PROBLEM REQUIREMENTS => Take the entries below and print, exactly, the stretch from the line containing "Lua config files are stored." through the line containing "Script and Lua.", both included.

EXERCISE INPUT =>
================================

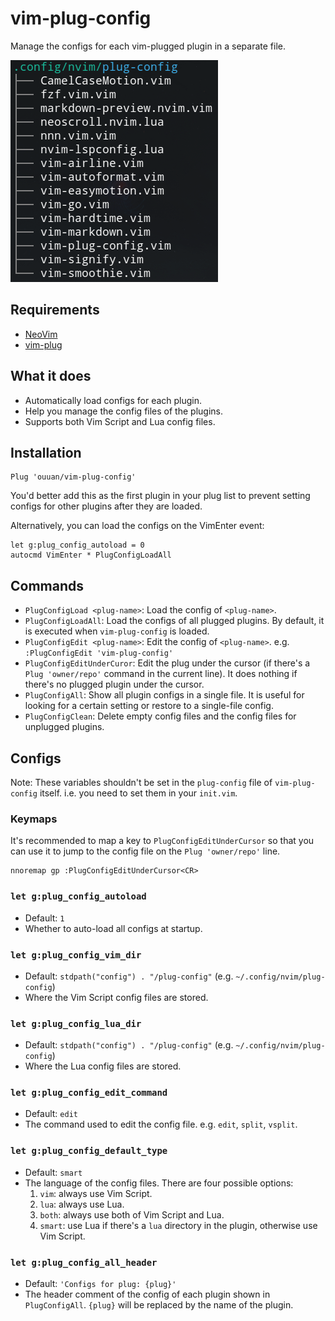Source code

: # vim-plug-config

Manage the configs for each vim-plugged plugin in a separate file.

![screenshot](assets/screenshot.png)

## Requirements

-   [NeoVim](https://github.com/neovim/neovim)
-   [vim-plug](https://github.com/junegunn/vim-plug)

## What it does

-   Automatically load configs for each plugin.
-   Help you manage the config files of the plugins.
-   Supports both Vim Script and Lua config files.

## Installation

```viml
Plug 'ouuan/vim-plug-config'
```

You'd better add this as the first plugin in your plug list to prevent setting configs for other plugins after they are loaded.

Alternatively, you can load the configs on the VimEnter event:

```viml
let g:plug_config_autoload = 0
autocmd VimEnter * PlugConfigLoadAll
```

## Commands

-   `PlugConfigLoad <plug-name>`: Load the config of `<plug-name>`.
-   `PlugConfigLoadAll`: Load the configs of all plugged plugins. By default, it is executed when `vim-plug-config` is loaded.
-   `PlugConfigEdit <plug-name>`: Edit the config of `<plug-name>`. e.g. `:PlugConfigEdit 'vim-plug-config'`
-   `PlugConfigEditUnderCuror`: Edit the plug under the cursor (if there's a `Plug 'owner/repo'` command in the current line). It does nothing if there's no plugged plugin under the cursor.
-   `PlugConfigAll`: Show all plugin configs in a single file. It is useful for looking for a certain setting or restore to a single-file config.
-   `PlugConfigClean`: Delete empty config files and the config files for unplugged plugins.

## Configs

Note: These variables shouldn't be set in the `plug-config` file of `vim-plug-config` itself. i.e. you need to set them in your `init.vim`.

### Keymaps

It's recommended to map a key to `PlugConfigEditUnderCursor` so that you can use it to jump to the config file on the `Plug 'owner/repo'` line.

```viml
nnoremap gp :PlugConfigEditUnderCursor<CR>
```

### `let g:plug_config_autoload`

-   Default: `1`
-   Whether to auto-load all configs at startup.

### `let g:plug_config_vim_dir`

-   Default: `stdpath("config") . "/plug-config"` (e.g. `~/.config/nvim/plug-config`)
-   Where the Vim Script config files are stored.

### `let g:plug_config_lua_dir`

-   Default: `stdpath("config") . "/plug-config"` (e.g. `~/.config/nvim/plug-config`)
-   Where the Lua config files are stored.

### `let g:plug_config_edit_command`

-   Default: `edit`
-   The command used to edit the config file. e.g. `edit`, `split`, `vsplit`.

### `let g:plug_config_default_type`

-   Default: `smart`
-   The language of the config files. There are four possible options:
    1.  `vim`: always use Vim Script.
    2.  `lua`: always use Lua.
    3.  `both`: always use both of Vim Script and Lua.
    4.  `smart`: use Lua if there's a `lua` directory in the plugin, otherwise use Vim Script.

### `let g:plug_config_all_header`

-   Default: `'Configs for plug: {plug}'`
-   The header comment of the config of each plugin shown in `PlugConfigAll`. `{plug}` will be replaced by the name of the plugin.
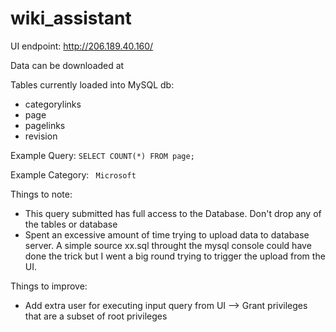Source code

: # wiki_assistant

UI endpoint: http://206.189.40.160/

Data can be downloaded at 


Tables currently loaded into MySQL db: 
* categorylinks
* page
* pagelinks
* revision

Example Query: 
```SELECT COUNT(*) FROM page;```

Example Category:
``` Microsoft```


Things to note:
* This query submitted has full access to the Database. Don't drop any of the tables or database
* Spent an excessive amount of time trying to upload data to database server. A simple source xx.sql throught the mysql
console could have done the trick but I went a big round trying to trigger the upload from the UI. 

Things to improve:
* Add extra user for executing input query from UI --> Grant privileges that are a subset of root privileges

================================

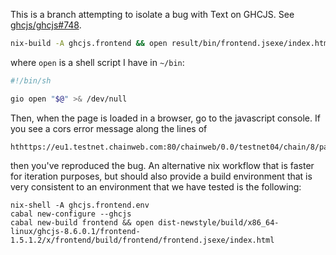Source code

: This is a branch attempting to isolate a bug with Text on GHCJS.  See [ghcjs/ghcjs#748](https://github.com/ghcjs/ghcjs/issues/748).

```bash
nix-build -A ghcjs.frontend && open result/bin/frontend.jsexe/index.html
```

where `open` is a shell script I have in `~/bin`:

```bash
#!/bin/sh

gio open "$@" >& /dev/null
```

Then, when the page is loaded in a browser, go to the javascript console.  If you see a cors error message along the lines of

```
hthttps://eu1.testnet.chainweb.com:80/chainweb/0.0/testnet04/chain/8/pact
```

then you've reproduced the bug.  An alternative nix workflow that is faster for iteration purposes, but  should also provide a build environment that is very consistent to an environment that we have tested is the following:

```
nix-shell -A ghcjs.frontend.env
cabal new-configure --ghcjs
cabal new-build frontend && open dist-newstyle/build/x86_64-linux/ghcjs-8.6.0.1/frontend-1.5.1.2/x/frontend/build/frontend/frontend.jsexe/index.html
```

================================

SOLVED PROBLEM =>
-   Where the Lua config files are stored.

### `let g:plug_config_edit_command`

-   Default: `edit`
-   The command used to edit the config file. e.g. `edit`, `split`, `vsplit`.

### `let g:plug_config_default_type`

-   Default: `smart`
-   The language of the config files. There are four possible options:
    1.  `vim`: always use Vim Script.
    2.  `lua`: always use Lua.
    3.  `both`: always use both of Vim Script and Lua.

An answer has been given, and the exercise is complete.